• June 22, 2023

Sustainable Living – How to Buy and Store Affordable Organic Food

Being self-sufficient has many facets, I live in an energy efficient dome house and eat good organic food, I am also on a budget while working to be self-sufficient. Many years ago while working as a cook at a logging camp, I discovered the cost savings and convenience of buying in bulk. As you know, we overpay for our food in grocery stores and are by no means sure of the quality of freshness. Although the price of organic products has been going down, most organic products are priced higher. When we buy our beans, rice, and grains at the grocery store, not only do we pay a premium for small amounts, but we have no idea how they were stored, their age, or the quality of the source.

What if I told you that there is a much better way to buy organic food? it is possible to get the best, freshest product for much less. Start by registering a wholesale buying club of six to eight members and approach a local organic and bulk food wholesaler. The next step is to find a reputable wholesaler that deals in bulk organics and get their catalogue, which is often available online. We use Dandy Foods in Richmond, BC. Check what your minimum order is and be prepared to rent a big truck to pick it up. They will deliver to a wholesaler near you if they have a warehouse in the area they supply, but you still need to be prepared to pick it up when it arrives. The dry goods come in 10 to 50 kilo sacks arranged on skids, they will load them onto their truck at the place of origin, but be prepared to load them if you pick them up elsewhere.

When placing an order, you can agree with others in the group to split the quantities, storing your supplies to ensure freshness and longevity is simple using a method developed by the Hutterites. The Hutterites have long had a tradition of buying and storing goods in bulk to share in the community. The process requires a number of 5-gallon buckets with rubber gasket lids, and a supply of waxed paper, birthday candles, and ice. A fifty-pound bag of beans will fill three buckets, while a fifty-pound bag. The bag of rice will fill two. Depending on what you ask for, $1500.00 will fill 30 to 35 buckets. Wash all buckets and lids in a hot bath with detergent and half a cup of bleach, rinse and dry. To line the trays with wax paper, use three long sheets that run from edge to edge across the bottom of the tray.
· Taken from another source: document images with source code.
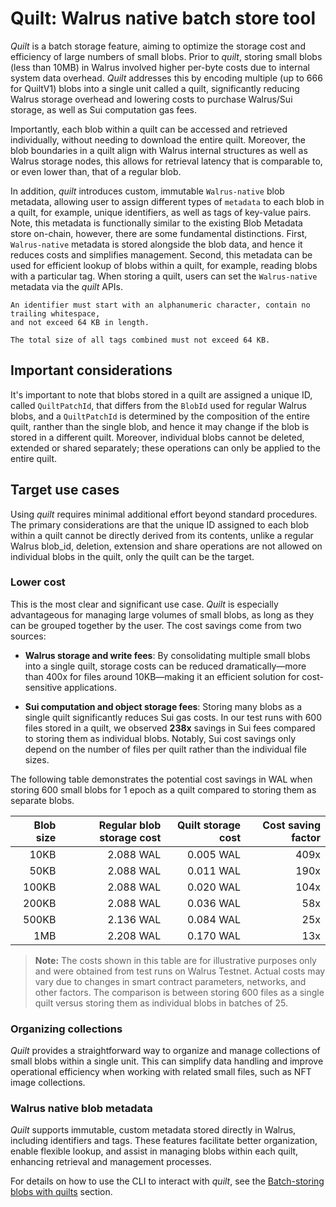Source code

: # Quilt: Walrus native batch store tool

*Quilt* is a batch storage feature, aiming to optimize the storage cost and efficiency of large
numbers of small blobs. Prior to *quilt*, storing small blobs (less than 10MB) in Walrus
involved higher per-byte costs due to internal system data overhead. *Quilt* addresses this by
encoding multiple (up to 666 for QuiltV1) blobs into a single unit called a quilt, significantly
reducing Walrus storage overhead and lowering costs to purchase Walrus/Sui storage, as well as Sui
computation gas fees.

Importantly, each blob within a quilt can be accessed and retrieved individually, without needing
to download the entire quilt. Moreover, the blob boundaries in a quilt align with Walrus
internal structures as well as Walrus storage nodes, this allows for retrieval latency that is
comparable to, or even lower than, that of a regular blob.

In addition, *quilt* introduces custom, immutable `Walrus-native` blob metadata, allowing user to
assign different types of `metadata` to each blob in a quilt, for example, unique identifiers, as
well as tags of key-value pairs. Note, this metadata is functionally similar to the existing
Blob Metadata store on-chain, however, there are some fundamental distinctions. First,
`Walrus-native` metadata is stored alongside the blob data, and hence it reduces costs and
simplifies management. Second, this metadata can be used for efficient lookup of blobs within a
quilt, for example, reading blobs with a particular tag. When storing a quilt, users can set
the `Walrus-native` metadata via the *quilt* APIs.

```admonish warning
An identifier must start with an alphanumeric character, contain no trailing whitespace,
and not exceed 64 KB in length.

The total size of all tags combined must not exceed 64 KB.
```

## Important considerations

It's important to note that blobs stored in a quilt are assigned a unique ID, called `QuiltPatchId`,
that differs from the `BlobId` used for regular Walrus blobs, and a `QuiltPatchId` is determined by
the composition of the entire quilt, ranther than the single blob, and hence it may change if the
blob is stored in a different quilt. Moreover, individual blobs cannot be deleted, extended or shared
separately; these operations can only be applied to the entire quilt.

## Target use cases

Using *quilt* requires minimal additional effort beyond standard procedures. The primary
considerations are that the unique ID assigned to each blob within a quilt cannot be
directly derived from its contents, unlike a regular Walrus blob_id, deletion, extension
and share operations are not allowed on individual blobs in the quilt, only the quilt
can be the target.

### Lower cost

This is the most clear and significant use case. *Quilt* is especially advantageous for
managing large volumes of small blobs, as long as they can be grouped together by the
user. The cost savings come from two sources:

- **Walrus storage and write fees**: By consolidating multiple small blobs into a single
    quilt, storage costs can be reduced dramatically—more than 400x for files around 10KB—making
    it an efficient solution for cost-sensitive applications.

- **Sui computation and object storage fees**: Storing many blobs as a single quilt
    significantly reduces Sui gas costs. In our test runs with 600 files stored in a quilt,
    we observed **238x** savings in Sui fees compared to storing them as individual blobs.
    Notably, Sui cost savings only depend on the number of files per quilt rather than the
    individual file sizes.

The following table demonstrates the potential cost savings in WAL when storing 600 small
blobs for 1 epoch as a quilt compared to storing them as separate blobs.

| Blob size | Regular blob storage cost | Quilt storage cost | Cost saving factor |
|----------:|--------------------------:|-------------------:|-------------------:|
|      10KB |                 2.088 WAL |          0.005 WAL |               409x |
|      50KB |                 2.088 WAL |          0.011 WAL |               190x |
|     100KB |                 2.088 WAL |          0.020 WAL |               104x |
|     200KB |                 2.088 WAL |          0.036 WAL |                58x |
|     500KB |                 2.136 WAL |          0.084 WAL |                25x |
|       1MB |                 2.208 WAL |          0.170 WAL |                13x |

> **Note:** The costs shown in this table are for illustrative purposes only and were obtained
> from test runs on Walrus Testnet. Actual costs may vary due to changes in smart contract
> parameters, networks, and other factors. The comparison is between storing 600 files as a single
> quilt versus storing them as individual blobs in batches of 25.

### Organizing collections

*Quilt* provides a straightforward way to organize and manage collections of small blobs
within a single unit. This can simplify data handling and improve operational efficiency
when working with related small files, such as NFT image collections.

### Walrus native blob metadata

*Quilt* supports immutable, custom metadata stored directly in Walrus, including
identifiers and tags. These features facilitate better organization, enable flexible
lookup, and assist in managing blobs within each quilt, enhancing retrieval and
management processes.

For details on how to use the CLI to interact with *quilt*, see the
[Batch-storing blobs with quilts](./client-cli.md#batch-storing-blobs-with-quilt) section.
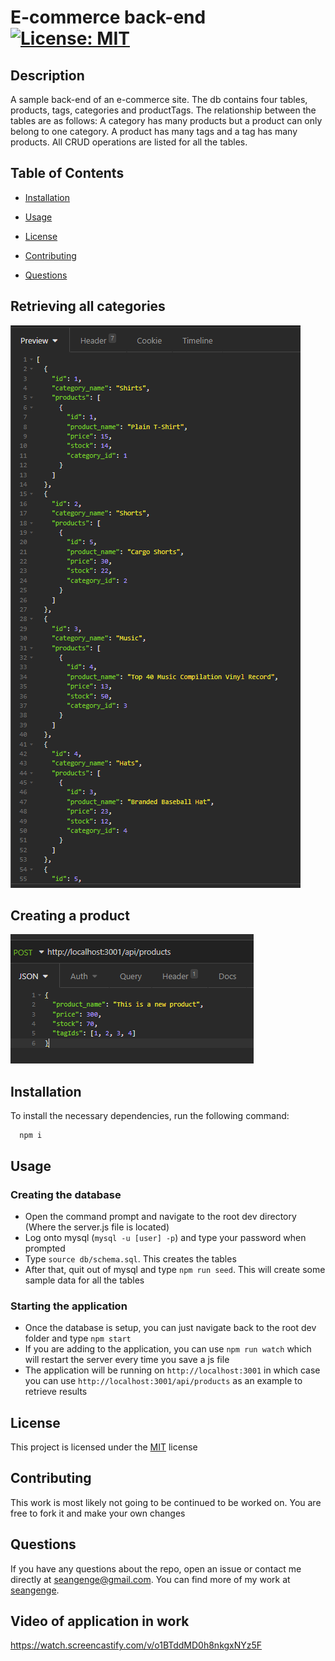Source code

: # E-commerce back-end [![License: MIT](https://img.shields.io/badge/License-MIT-yellow.svg)](https://opensource.org/licenses/MIT)

## Description
A sample back-end of an e-commerce site. The db contains four tables, products, tags, categories and productTags. The relationship between the tables are as follows: A category has many products but a product can only belong to one category. A product has many tags and a tag has many products. All CRUD operations are listed for all the tables.

## Table of Contents
- [Installation](#installation)
  
- [Usage](#usage)
  
- [License](#license)
  
- [Contributing](#contributing)
  
- [Questions](#questions)

## Retrieving all categories
![](./Assets/get_all_categories.PNG)

## Creating a product
![](./Assets/creating_product.PNG)

## Installation
To install the necessary dependencies, run the following command:
```
  npm i
```

## Usage
### Creating the database
 - Open the command prompt and navigate to the root dev directory (Where the server.js file is located)
 - Log onto mysql (```mysql -u [user] -p```) and type your password when prompted
 - Type ```source db/schema.sql```. This creates the tables
 - After that, quit out of mysql and type ```npm run seed```. This will create some sample data for all the tables
 
### Starting the application
- Once the database is setup, you can just navigate back to the root dev folder and type ```npm start```
- If you are adding to the application, you can use ```npm run watch``` which will restart the server every time you save a js file
- The application will be running on ```http://localhost:3001``` in which case you can use ```http://localhost:3001/api/products``` as an example to retrieve results

## License
This project is licensed under the [MIT](https://opensource.org/licenses/MIT) license

## Contributing
This work is most likely not going to be continued to be worked on. You are free to fork it and make your own changes

## Questions
If you have any questions about the repo, open an issue or contact me directly at seangenge@gmail.com. You can find more of my work at [seangenge](https://github.com/seangenge).

## Video of application in work
https://watch.screencastify.com/v/o1BTddMD0h8nkgxNYz5F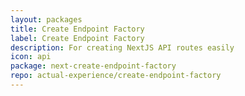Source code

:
 ```yaml
---
layout: packages
title: Create Endpoint Factory
label: Create Endpoint Factory
description: For creating NextJS API routes easily
icon: api
package: next-create-endpoint-factory
repo: actual-experience/create-endpoint-factory
---
```

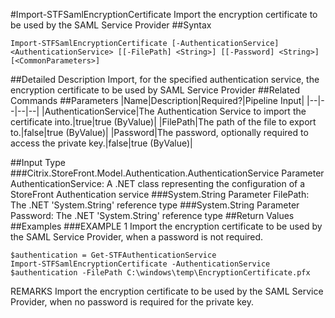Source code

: #Import-STFSamlEncryptionCertificate
Import the encryption certificate to be used by the SAML Service Provider
##Syntax
```Import-STFSamlEncryptionCertificate [-AuthenticationService] <AuthenticationService> [[-FilePath] <String>] [[-Password] <String>] [<CommonParameters>]
```
##Detailed Description
Import, for the specified authentication service, the encryption certificate to be used by SAML Service Provider
##Related Commands
##Parameters
|Name|Description|Required?|Pipeline Input||--|--|--|--||AuthenticationService|The Authentication Service to import the certificate into.|true|true (ByValue)||FilePath|The path of the file to export to.|false|true (ByValue)||Password|The password, optionally required to access the private key.|false|true (ByValue)|##Input Type
###Citrix.StoreFront.Model.Authentication.AuthenticationService
Parameter AuthenticationService: A .NET class representing the configuration of a StoreFront Authentication service
###System.String
Parameter FilePath: The .NET 'System.String' reference type
###System.String
Parameter Password: The .NET 'System.String' reference type
##Return Values
##Examples
###EXAMPLE 1 Import the encryption certificate to be used by the SAML Service Provider, when a password is not required.
```$authentication = Get-STFAuthenticationService
Import-STFSamlEncryptionCertificate -AuthenticationService $authentication -FilePath C:\windows\temp\EncryptionCertificate.pfx
```
REMARKS
Import the encryption certificate to be used by the SAML Service Provider, when no password is required for the
private key.
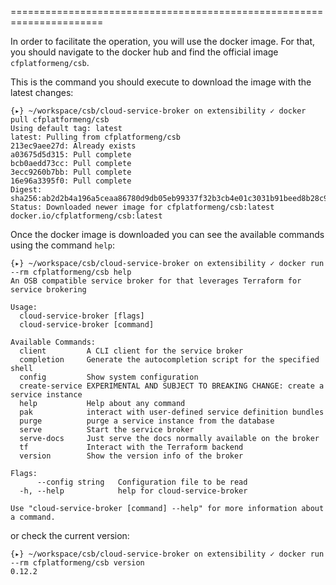

======================================================================

In order to facilitate the operation, you will use the docker image. For that, you should navigate to the docker hub and find the official image `cfplatformeng/csb`.

This is the command you should execute to download the image with the latest changes:

```shell
{▸} ~/workspace/csb/cloud-service-broker on extensibility ✓ docker pull cfplatformeng/csb
Using default tag: latest
latest: Pulling from cfplatformeng/csb
213ec9aee27d: Already exists 
a03675d5d315: Pull complete 
bcb0aedd73cc: Pull complete 
3ecc9260b7bb: Pull complete 
16e96a3395f0: Pull complete 
Digest: sha256:ab2d2b4a196a5ceaa86780d9db05eb99337f32b3cb4e01c3031b91beed8b28c9
Status: Downloaded newer image for cfplatformeng/csb:latest
docker.io/cfplatformeng/csb:latest
```

Once the docker image is downloaded you can see the available commands using the command `help`:

```shell
{▸} ~/workspace/csb/cloud-service-broker on extensibility ✓ docker run --rm cfplatformeng/csb help   
An OSB compatible service broker for that leverages Terraform for service brokering

Usage:
  cloud-service-broker [flags]
  cloud-service-broker [command]

Available Commands:
  client         A CLI client for the service broker
  completion     Generate the autocompletion script for the specified shell
  config         Show system configuration
  create-service EXPERIMENTAL AND SUBJECT TO BREAKING CHANGE: create a service instance
  help           Help about any command
  pak            interact with user-defined service definition bundles
  purge          purge a service instance from the database
  serve          Start the service broker
  serve-docs     Just serve the docs normally available on the broker
  tf             Interact with the Terraform backend
  version        Show the version info of the broker

Flags:
      --config string   Configuration file to be read
  -h, --help            help for cloud-service-broker

Use "cloud-service-broker [command] --help" for more information about a command.

```

or check the current version:

```shell
{▸} ~/workspace/csb/cloud-service-broker on extensibility ✓ docker run --rm cfplatformeng/csb version
0.12.2
```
Pour or scoop dry goods into the bucket leaving enough room at the top to create a concavity (a cone-shaped depression in the center of the contents). Place a birthday candle in the center of the sauce, light it and secure the lid, immediately place ice in the center of the top of the lid to prevent the candle from melting. The birthday consumes the oxygen candles in the bucket leaving only nitric oxide and burns out surprisingly quickly, your food is now in stasis for up to ten years. I like to fill a large jar of pickles for immediate use, filling and labeling each jar with whatever I’m storing, giving me a two-month supply on hand.

When the pickle jar is empty I simply open the bucket, refill and reseal it, I can often use the same birthday candle two or three times so it burns very little. I am amazed at how fresh and vital food stays using this simple method, I have easily sprouted mung beans that have been stored this way for over five years! With the increasing price of foods like rice, beans, and cereals, this strategy allows you to purchase good organic produce at a reasonable cost and helps hedge against rising prices. In 2008 I went to my local organic market to buy their organic quinoa in bulk; they sold it by the pound for $2.69 which according to my research was a good price. They were shipped in 10 kilo sacks from Bolivia and I ordered a sack of red and white quinoa. When I went to pick up my order, the market sold it to me for $1.69 a pound, an excellent deal. The ten kilo sacks filled my buckets a little more than half full, as it’s a tight little bean, I didn’t want to mix the red and white so I decided to order another sack of each. The second order was perfect as it filled both buckets and a large pickle jar of each. The quinoa in the pickle jars lasted me almost two years and within those two years the quinoa had gone from $2.69 to $5.69 per pound. Last year when I refilled my jars the price for quinoa was $7.69 per pound. I’ll be able to refill my jars another three or four times with these cubes, it’s convenient for me to always have a supply on hand, and the savings are obvious.

Whole foods store beautifully with this method and can provide a high degree of food safety for your family. A five-gallon bucket of rice and beans (which make up a complete protein) can sustain a family of five for months. The power of group buying allows you to save money and you can also expand your diet to include such delicious cereals as millet, spelt and wheat that I have sprouted, it is excellent. Get inspired, this method offers a practical and inexpensive way to store good organic food at a reasonable cost. Get together with your friends, treat yourself to a weekend, sure it works, but you’ll love the quality, price, and convenience of having your supplies on hand. Stretch beyond market conditioning, save your family’s future while enjoying future savings.

You may not have plans to build a dome house, but with the rapid advance of GMO-ready-for-harvest seeds and the ongoing environmental crisis, it may be time to secure your food supply.